The founding of the Opposition Coordination Council was initiated by Svetlana Tikhanovskaya (Svyatlana Tsikhanouskaya), Alexander Lukashenko’s main competitor in the 2020 presidential election. The council’s declared aim is ensuring a peaceful transfer of power and new presidential elections in Belarus.
The council’s presidium includes seven people. In the month since the council was established, six of them have been either placed under arrest, forced to leave the country, or forcibly removed from Belarus.

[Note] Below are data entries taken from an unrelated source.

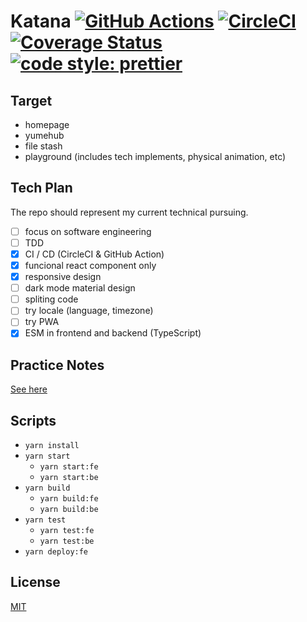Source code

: # Katana [![GitHub Actions](https://github.com/samuraime/katana/workflows/Main%20workflow/badge.svg)](https://github.com/samuraime/katana/actions) [![CircleCI](https://circleci.com/gh/samuraime/katana.svg?style=shield)](https://circleci.com/gh/samuraime/katana) [![Coverage Status](https://coveralls.io/repos/github/samuraime/katana/badge.svg?branch=master)](https://coveralls.io/github/samuraime/katana?branch=master) [![code style: prettier](https://img.shields.io/badge/code_style-prettier-ff69b4.svg)](https://github.com/prettier/prettier)

## Target

  - homepage
  - yumehub
  - file stash
  - playground (includes tech implements, physical animation, etc)

## Tech Plan
  
  The repo should represent my current technical pursuing.

  - [ ] focus on software engineering
  - [ ] TDD
  - [x] CI / CD (CircleCI & GitHub Action)
  - [x] funcional react component only
  - [x] responsive design
  - [ ] dark mode material design
  - [ ] spliting code
  - [ ] try locale (language, timezone)
  - [ ] try PWA
  - [x] ESM in frontend and backend (TypeScript)

## Practice Notes

  [See here](./NOTES.md)

## Scripts

- `yarn install`
- `yarn start`
  - `yarn start:fe`
  - `yarn start:be`
- `yarn build`
  - `yarn build:fe`
  - `yarn build:be`
- `yarn test`
  - `yarn test:fe`
  - `yarn test:be`
- `yarn deploy:fe`

## License

[MIT](./LICENSE)

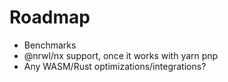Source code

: # Roadmap

-   Benchmarks
-   @nrwl/nx support, once it works with yarn pnp
-   Any WASM/Rust optimizations/integrations?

The Opposition Coordination Council
After the Belarusian opposition founded its Coordination Council for the peaceful transfer of power in August 2020, Belarus’s Attorney General declared that its creation and activities constituted an attempt to seize power in Belarus. The Belarusian Investigative Committee launched a criminal case over “public calls to seize power.” Then, in September, it referred to an investigation over threats to national security (Section 3, Article 361 of the Belarusian Criminal Code). The Investigative Committee has yet to clarify the relationship between the two cases.
Article 361
Article 361 of the Belarusian Criminal Code covers “calls to perform acts detrimental to the external security of the Republic of Belarus.” Section one refers to “public calls to seize state power or to forcibly change the constitutional system,” or calls to commit high treason, terrorist acts, acts of sabotage, or other acts that threaten national security. Section three, which opposition leader Maria Kolesnikova is being charged under, refers to calls to commit the aforementioned acts using the mass media or the Internet.
Kolesnikova’s detention
Maria Kolesnikova was kidnapped in downtown Minsk on September 7 and arrested at the border with Ukraine the next day. According to her colleagues, Belarusian officials allegedly hoped to force her out of the country, but she ripped up her passport before reaching the border checkpoint, preventing herself from leaving Belarus. On September 8, reports emerged that Kolesnikova was being held in a pre-trial detention center in Minsk. On September 12, her lawyer confirmed that she had been transported to a jail in Zhodino.